Hanya empat hari sebelum pertandingan Liga Europa melawan Arsenal di Baku pada Mei 2019, ia tertatih-tatih keluar dari latihan di Cobham karena apa yang diyakini rekan satu timnya sebagai cedera lutut yang serius. Malam sebelum pertandingan, ia berlatih melalui sesi latihan paling terbatas yang bisa dibayangkan selama sesi latihan terbuka di Stadion Olimpiade Azerbaijan.
Semua itu tidak penting. Maurizio Sarri memilihnya untuk menjadi starter dan Kante tampil luar biasa dalam permainan tersebut, mendominasi lini tengah Arsenal dan meletakkan dasar bagi perpisahan gemilang Eden Hazard dengan Chelsea. Selain melihat ke belakang, mudah untuk melihat mengapa Sarri mengambil keputusan tersebut. Pada puncaknya, Kante adalah kekuatan lini tengah yang transformatif dan unik, sangat diperlukan oleh timnya dan tak tertahankan bagi lawan. Namun meski jauh dari itu, ia tetap lebih baik daripada gelandang lain sejenisnya – bahkan jika ada gelandang lain di dunia yang seperti dia.

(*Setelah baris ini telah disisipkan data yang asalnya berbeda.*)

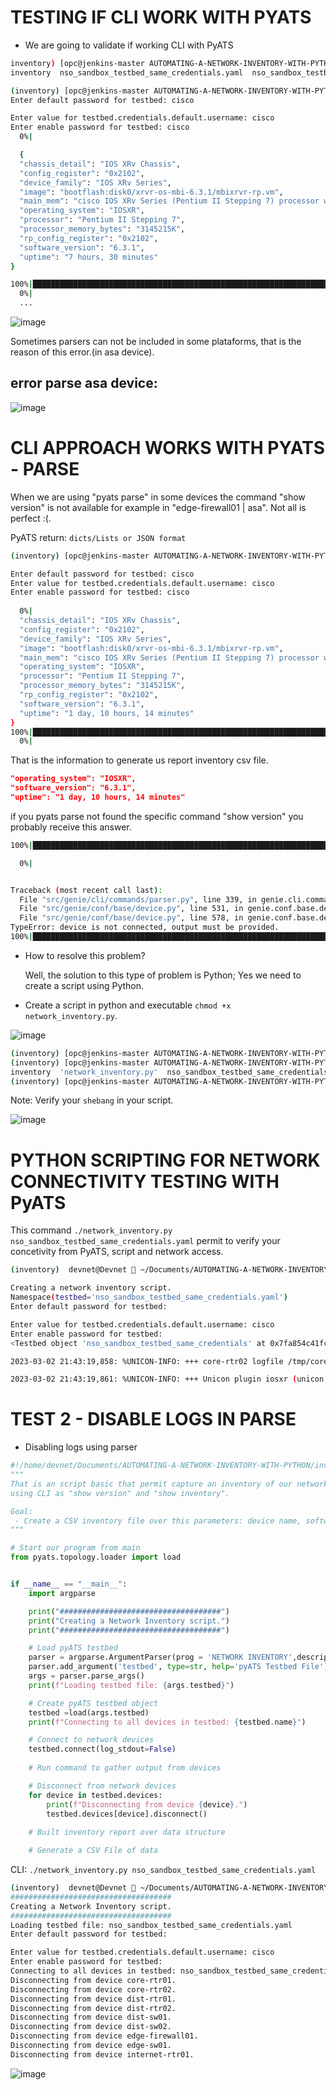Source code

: 
# TESTING IF CLI WORK WITH PYATS

+ We are going to validate if working CLI with PyATS 

```bash
inventory) [opc@jenkins-master AUTOMATING-A-NETWORK-INVENTORY-WITH-PYTHON]$ ls
inventory  nso_sandbox_testbed_same_credentials.yaml  nso_sandbox_testbed.yaml  README.md  sample
```

```bash
(inventory) [opc@jenkins-master AUTOMATING-A-NETWORK-INVENTORY-WITH-PYTHON]$ pyats parse "show version" --testbed nso_sandbox_testbed_same_credentials.yaml
Enter default password for testbed: cisco

Enter value for testbed.credentials.default.username: cisco
Enter enable password for testbed: cisco
  0%|                                                                                                                          | 0/1 [00:00<?, ?it/s

  {
  "chassis_detail": "IOS XRv Chassis",
  "config_register": "0x2102",
  "device_family": "IOS XRv Series",
  "image": "bootflash:disk0/xrvr-os-mbi-6.3.1/mbixrvr-rp.vm",
  "main_mem": "cisco IOS XRv Series (Pentium II Stepping 7) processor with 3145215K bytes of memory.",
  "operating_system": "IOSXR",
  "processor": "Pentium II Stepping 7",
  "processor_memory_bytes": "3145215K",
  "rp_config_register": "0x2102",
  "software_version": "6.3.1",
  "uptime": "7 hours, 30 minutes"
}

100%|██████████████████████████████████████████████████████████████████████████████████████████████████████████████████| 1/1 [00:06<00:00,  6.22s/it]
  0%|                                                                                                                          | 0/1 [00:00<?, ?it/s]{
  ...
```

![image](https://user-images.githubusercontent.com/38144008/222148411-97c31e44-5128-40de-821c-f85b4dedceec.png)

Sometimes parsers can not be included in some plataforms, that is the reason of this error.(in asa device).

## error parse asa device:

![image](https://user-images.githubusercontent.com/38144008/222657835-750906d3-ce8a-486e-9a2c-f030455aefad.png)




# CLI APPROACH WORKS WITH PYATS - PARSE

When we are using "pyats parse" in some devices the command "show version" is not available for example in "edge-firewall01 | asa". Not all is perfect :(.

PyATS return: `dicts/Lists or JSON format`

```bash
(inventory) [opc@jenkins-master AUTOMATING-A-NETWORK-INVENTORY-WITH-PYTHON]$ pyats parse "show version" --testbed nso_sandbox_testbed_same_credentials.yaml

Enter default password for testbed: cisco
Enter value for testbed.credentials.default.username: cisco
Enter enable password for testbed: cisco
  
  0%|                                                                                                                          | 0/1 [00:00<?, ?it/s]{
  "chassis_detail": "IOS XRv Chassis",
  "config_register": "0x2102",
  "device_family": "IOS XRv Series",
  "image": "bootflash:disk0/xrvr-os-mbi-6.3.1/mbixrvr-rp.vm",
  "main_mem": "cisco IOS XRv Series (Pentium II Stepping 7) processor with 3145215K bytes of memory.",
  "operating_system": "IOSXR",
  "processor": "Pentium II Stepping 7",
  "processor_memory_bytes": "3145215K",
  "rp_config_register": "0x2102",
  "software_version": "6.3.1",
  "uptime": "1 day, 10 hours, 14 minutes"
}
100%|██████████████████████████████████████████████████████████████████████████████████████████████████████████████████| 1/1 [00:06<00:00,  6.44s/it]
  0%| 
```

That is the information to generate us report inventory csv file.

```json
"operating_system": "IOSXR",
"software_version": "6.3.1",
"uptime": "1 day, 10 hours, 14 minutes"
```

if you pyats parse not found the specific command "show version" you probably receive this answer.

```bash
100%|██████████████████████████████████████████████████████████████████████████████████████████████████████████████████| 1/1 [00:00<00:00,  3.20it/s]

  0%|                                                                                                                          | 0/1 [00:00<?, ?it/s]Issue with the parser show version


Traceback (most recent call last):
  File "src/genie/cli/commands/parser.py", line 339, in genie.cli.commands.parser.ParserCommand.parse
  File "src/genie/conf/base/device.py", line 531, in genie.conf.base.device.Device.parse
  File "src/genie/conf/base/device.py", line 578, in genie.conf.base.device.Device._get_parser_output
TypeError: device is not connected, output must be provided.
100%|█████████████████████████████████████████████████████████████████████████████████████████████████████████████████| 1/1 [00:00<00:00, 414.87it/s]
```
+ How to resolve this problem?

  Well, the solution to this type of problem is Python; Yes we need to create a script using Python.

+ Create a script in python and executable `chmod +x network_inventory.py`.

![image](https://user-images.githubusercontent.com/38144008/222495857-2ce07c78-d329-4326-8933-ac9f19b16f80.png)


```bash
(inventory) [opc@jenkins-master AUTOMATING-A-NETWORK-INVENTORY-WITH-PYTHON]$ chmod +x network_inventory.py
(inventory) [opc@jenkins-master AUTOMATING-A-NETWORK-INVENTORY-WITH-PYTHON]$ ls
inventory  'network_inventory.py'  nso_sandbox_testbed_same_credentials.yaml  nso_sandbox_testbed.yaml  README.md  sample
(inventory) [opc@jenkins-master AUTOMATING-A-NETWORK-INVENTORY-WITH-PYTHON]$
```
Note: Verify your `shebang` in your script.

![image](https://user-images.githubusercontent.com/38144008/222668149-ef8217cf-c85a-478a-894d-8ca389d0c0e2.png)

# PYTHON SCRIPTING FOR NETWORK CONNECTIVITY TESTING WITH PyATS

This command `./network_inventory.py nso_sandbox_testbed_same_credentials.yaml` permit to verify your concetivity from PyATS, script and network access.

```bash
(inventory)  devnet@Devnet  ~/Documents/AUTOMATING-A-NETWORK-INVENTORY-WITH-PYTHON   main ±  `./network_inventory.py nso_sandbox_testbed_same_credentials.yaml`

Creating a network inventory script.
Namespace(testbed='nso_sandbox_testbed_same_credentials.yaml')
Enter default password for testbed: 

Enter value for testbed.credentials.default.username: cisco
Enter enable password for testbed: 
<Testbed object 'nso_sandbox_testbed_same_credentials' at 0x7fa854c41fc0>

2023-03-02 21:43:19,858: %UNICON-INFO: +++ core-rtr02 logfile /tmp/core-rtr02-cli-20230302T214319855.log +++

2023-03-02 21:43:19,861: %UNICON-INFO: +++ Unicon plugin iosxr (unicon.plugins.iosxr) +++
```
# TEST 2 - DISABLE LOGS IN PARSE

+ Disabling logs using parser

```python
#!/home/devnet/Documents/AUTOMATING-A-NETWORK-INVENTORY-WITH-PYTHON/inventory/bin/python
"""
That is an script basic that permit capture an inventory of our network 
using CLI as "show version" and "show inventory".

Goal:
 - Create a CSV inventory file over this parameters: device name, software version, uptime, serial number
"""

# Start our program from main
from pyats.topology.loader import load


if __name__ == "__main__":
    import argparse

    print("####################################")
    print("Creating a Network Inventory script.")
    print("####################################")

    # Load pyATS testbed
    parser = argparse.ArgumentParser(prog = 'NETWORK INVENTORY',description='General network inventory report')
    parser.add_argument('testbed', type=str, help='pyATS Testbed File')
    args = parser.parse_args()
    print(f"Loading testbed file: {args.testbed}")

    # Create pyATS testbed object
    testbed =load(args.testbed)
    print(f"Connecting to all devices in testbed: {testbed.name}")

    # Connect to network devices
    testbed.connect(log_stdout=False)
    
    # Run command to gather output from devices

    # Disconnect from network devices
    for device in testbed.devices:
        print(f"Disconnecting from device {device}.")
        testbed.devices[device].disconnect()
    
    # Built inventory report over data structure

    # Generate a CSV File of data
```

CLI: `./network_inventory.py nso_sandbox_testbed_same_credentials.yaml`

```bash
(inventory)  devnet@Devnet  ~/Documents/AUTOMATING-A-NETWORK-INVENTORY-WITH-PYTHON   main ±  ./network_inventory_02.py nso_sandbox_testbed_same_credentials.yaml
####################################
Creating a Network Inventory script.
####################################
Loading testbed file: nso_sandbox_testbed_same_credentials.yaml
Enter default password for testbed: 

Enter value for testbed.credentials.default.username: cisco
Enter enable password for testbed: 
Connecting to all devices in testbed: nso_sandbox_testbed_same_credentials
Disconnecting from device core-rtr01.
Disconnecting from device core-rtr02.
Disconnecting from device dist-rtr01.
Disconnecting from device dist-rtr02.
Disconnecting from device dist-sw01.
Disconnecting from device dist-sw02.
Disconnecting from device edge-firewall01.
Disconnecting from device edge-sw01.
Disconnecting from device internet-rtr01.
```
![image](https://user-images.githubusercontent.com/38144008/222666104-5c4f2a7a-3ee8-4f4f-b810-82631a7a8c64.png)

Butuh waktu dua tahun berikutnya bagi Kante untuk kembali ke versi terbaik dirinya. Frank Lampard terpaksa menghadapi dampak buruk dari bermain melalui rasa sakit untuk memenangkan Liga Europa, dan musim lalu ketersediaan pemain internasional Prancis itu menjadi masalah untuk pertama kalinya sejak Leicester City mengontraknya pada musim panas yang dibawa ke Inggris pada tahun 2015. Thomas Tuchel lebih beruntung dengan kebugaran Kante, dan bahkan masalah hamstring yang mendominasi menjelang final Liga Champions terlihat relatif kecil.
Namun, kebangkitan spektakuler Kante dalam beberapa bulan terakhir tidak hanya disebabkan oleh peningkatan kesehatannya. Tuchel telah mengembalikan dirinya ke peran yang pertama kali membuatnya terkenal di bawah asuhan Claudio Ranieri di Leicester dan Antonio Conte di Chelsea, dan telah menuai hasilnya.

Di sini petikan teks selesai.